During the campaign, Cantwell was heavily criticized for declining most of the invitations she received to debate McGavick in public fora. Media outlets across the state, including The Olympian and the Yakima Herald-Republic, rebuked her, claiming she was afraid to confront McGavick and calling it "unacceptable" and "simply not fair". Cantwell agreed to two debates with McGavick in Seattle and Spokane, lasting 60 and 30 minutes, respectively. When she ran for Senate in 2000 against Gorton, Gorton also agreed to only two debates of a similar format.
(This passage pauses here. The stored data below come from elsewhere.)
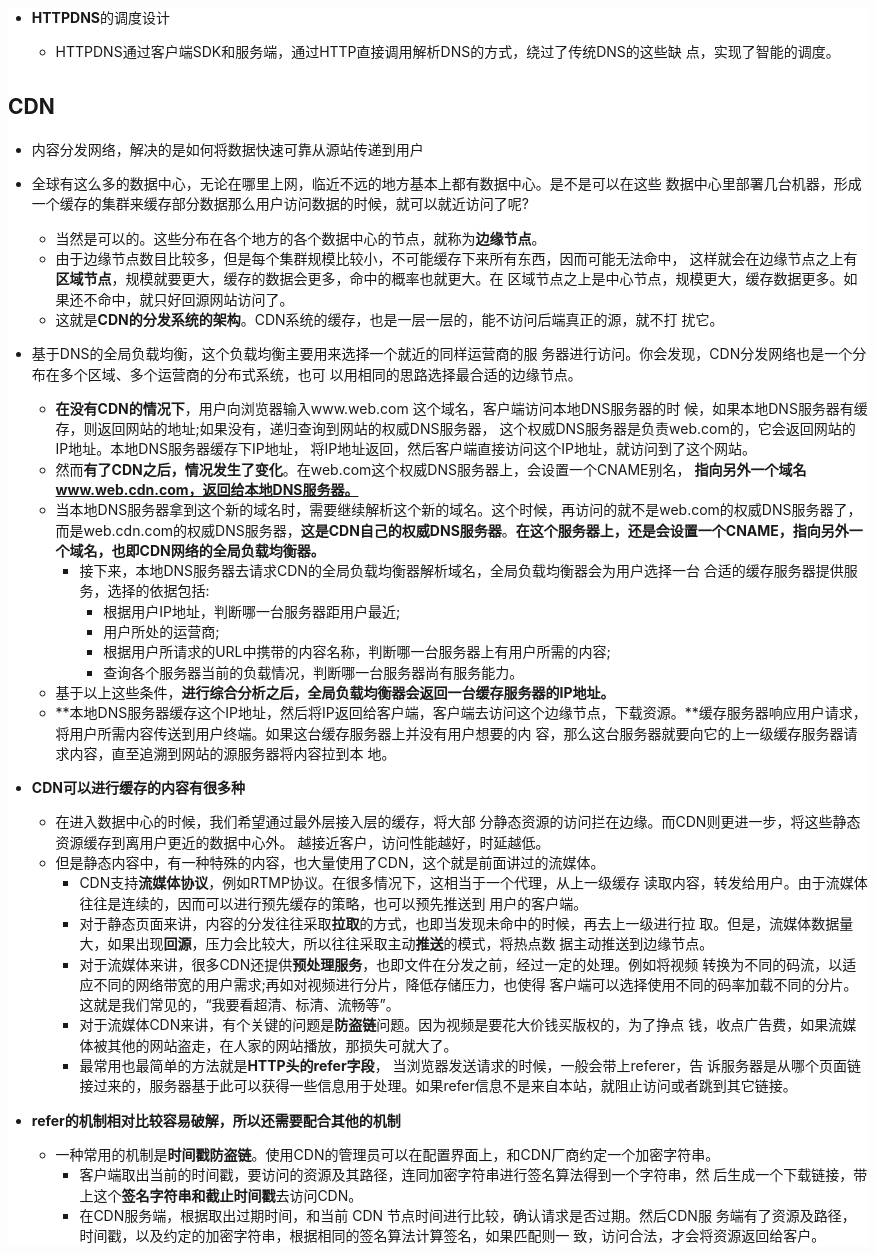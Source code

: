 - **HTTPDNS**的调度设计

  - HTTPDNS通过客户端SDK和服务端，通过HTTP直接调用解析DNS的方式，绕过了传统DNS的这些缺 点，实现了智能的调度。

  



## CDN

- 内容分发网络，解决的是如何将数据快速可靠从源站传递到用户

- 全球有这么多的数据中心，无论在哪里上网，临近不远的地方基本上都有数据中心。是不是可以在这些 数据中心里部署几台机器，形成一个缓存的集群来缓存部分数据那么用户访问数据的时候，就可以就近访问了呢?

  - 当然是可以的。这些分布在各个地方的各个数据中心的节点，就称为**边缘节点**。
  - 由于边缘节点数目比较多，但是每个集群规模比较小，不可能缓存下来所有东西，因而可能无法命中， 这样就会在边缘节点之上有**区域节点**，规模就要更大，缓存的数据会更多，命中的概率也就更大。在 区域节点之上是中心节点，规模更大，缓存数据更多。如果还不命中，就只好回源网站访问了。
  - 这就是**CDN的分发系统的架构**。CDN系统的缓存，也是一层一层的，能不访问后端真正的源，就不打 扰它。

- 基于DNS的全局负载均衡，这个负载均衡主要用来选择一个就近的同样运营商的服 务器进行访问。你会发现，CDN分发网络也是一个分布在多个区域、多个运营商的分布式系统，也可 以用相同的思路选择最合适的边缘节点。

  - **在没有CDN的情况下**，用户向浏览器输入www.web.com 这个域名，客户端访问本地DNS服务器的时 候，如果本地DNS服务器有缓存，则返回网站的地址;如果没有，递归查询到网站的权威DNS服务器， 这个权威DNS服务器是负责web.com的，它会返回网站的IP地址。本地DNS服务器缓存下IP地址， 将IP地址返回，然后客户端直接访问这个IP地址，就访问到了这个网站。
  - 然而**有了CDN之后，情况发生了变化**。在web.com这个权威DNS服务器上，会设置一个CNAME别名， **指向另外一个域名 www.web.cdn.com，返回给本地DNS服务器。**
  - 当本地DNS服务器拿到这个新的域名时，需要继续解析这个新的域名。这个时候，再访问的就不是web.com的权威DNS服务器了，而是web.cdn.com的权威DNS服务器，**这是CDN自己的权威DNS服务器**。**在这个服务器上，还是会设置一个CNAME，指向另外一个域名，也即CDN网络的全局负载均衡器。**
    - 接下来，本地DNS服务器去请求CDN的全局负载均衡器解析域名，全局负载均衡器会为用户选择一台 合适的缓存服务器提供服务，选择的依据包括:
      - 根据用户IP地址，判断哪一台服务器距用户最近;
      - 用户所处的运营商; 
      - 根据用户所请求的URL中携带的内容名称，判断哪一台服务器上有用户所需的内容;
      - 查询各个服务器当前的负载情况，判断哪一台服务器尚有服务能力。
  - 基于以上这些条件，**进行综合分析之后，全局负载均衡器会返回一台缓存服务器的IP地址。**
  - **本地DNS服务器缓存这个IP地址，然后将IP返回给客户端，客户端去访问这个边缘节点，下载资源。**缓存服务器响应用户请求，将用户所需内容传送到用户终端。如果这台缓存服务器上并没有用户想要的内 容，那么这台服务器就要向它的上一级缓存服务器请求内容，直至追溯到网站的源服务器将内容拉到本 地。

- **CDN可以进行缓存的内容有很多种**

  - 在进入数据中心的时候，我们希望通过最外层接入层的缓存，将大部 分静态资源的访问拦在边缘。而CDN则更进一步，将这些静态资源缓存到离用户更近的数据中心外。 越接近客户，访问性能越好，时延越低。
  - 但是静态内容中，有一种特殊的内容，也大量使用了CDN，这个就是前面讲过的流媒体。
    - CDN支持**流媒体协议**，例如RTMP协议。在很多情况下，这相当于一个代理，从上一级缓存 读取内容，转发给用户。由于流媒体往往是连续的，因而可以进行预先缓存的策略，也可以预先推送到 用户的客户端。
    - 对于静态页面来讲，内容的分发往往采取**拉取**的方式，也即当发现未命中的时候，再去上一级进行拉 取。但是，流媒体数据量大，如果出现**回源**，压力会比较大，所以往往采取主动**推送**的模式，将热点数 据主动推送到边缘节点。
    - 对于流媒体来讲，很多CDN还提供**预处理服务**，也即文件在分发之前，经过一定的处理。例如将视频 转换为不同的码流，以适应不同的网络带宽的用户需求;再如对视频进行分片，降低存储压力，也使得 客户端可以选择使用不同的码率加载不同的分片。这就是我们常见的，“我要看超清、标清、流畅等”。
    - 对于流媒体CDN来讲，有个关键的问题是**防盗链**问题。因为视频是要花大价钱买版权的，为了挣点 钱，收点广告费，如果流媒体被其他的网站盗走，在人家的网站播放，那损失可就大了。
    - 最常用也最简单的方法就是**HTTP头的refer字段**， 当浏览器发送请求的时候，一般会带上referer，告 诉服务器是从哪个页面链接过来的，服务器基于此可以获得一些信息用于处理。如果refer信息不是来自本站，就阻止访问或者跳到其它链接。

- **refer的机制相对比较容易破解，所以还需要配合其他的机制**

  - 一种常用的机制是**时间戳防盗链**。使用CDN的管理员可以在配置界面上，和CDN厂商约定一个加密字符串。
    - 客户端取出当前的时间戳，要访问的资源及其路径，连同加密字符串进行签名算法得到一个字符串，然 后生成一个下载链接，带上这个**签名字符串和截止时间戳**去访问CDN。
    - 在CDN服务端，根据取出过期时间，和当前 CDN 节点时间进行比较，确认请求是否过期。然后CDN服 务端有了资源及路径，时间戳，以及约定的加密字符串，根据相同的签名算法计算签名，如果匹配则一 致，访问合法，才会将资源返回给客户。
Similarly, when Washington's senior senator, Patty Murray, ran for reelection in 2004, she agreed to only two debates with George Nethercutt, although each lasted an hour.

==== 2012 ====

Cantwell was reelected to a third term, defeating Republican State Senator Michael Baumgartner.

==== 2018 ====

Cantwell was reelected to a fourth term, defeating Republican Susan Hutchison.

==== 2024 ====

Cantwell was reelected to a fifth term, defeating Republican Raul Garcia.

===Tenure===
Cantwell was a proponent of the McCain-Feingold campaign finance reform bill of 2002, and co-sponsored the Clean Money, Clean Elections Act of 2001. In 2005, she wrote a letter in support of the Perkins Loan program, and in July 2006 she told the Seattle Times she opposed Social Security privatization. Cantwell co-sponsored the "Pension Fairness and Full Disclosure Act of 2005".

Also in 2005, Cantwell voted for the Central America Free Trade Agreement (CAFTA), which angered many who opposed free trade agreements. Others argued that due to the state's unique economy, any senator from Washington almost had to vote for free trade pacts.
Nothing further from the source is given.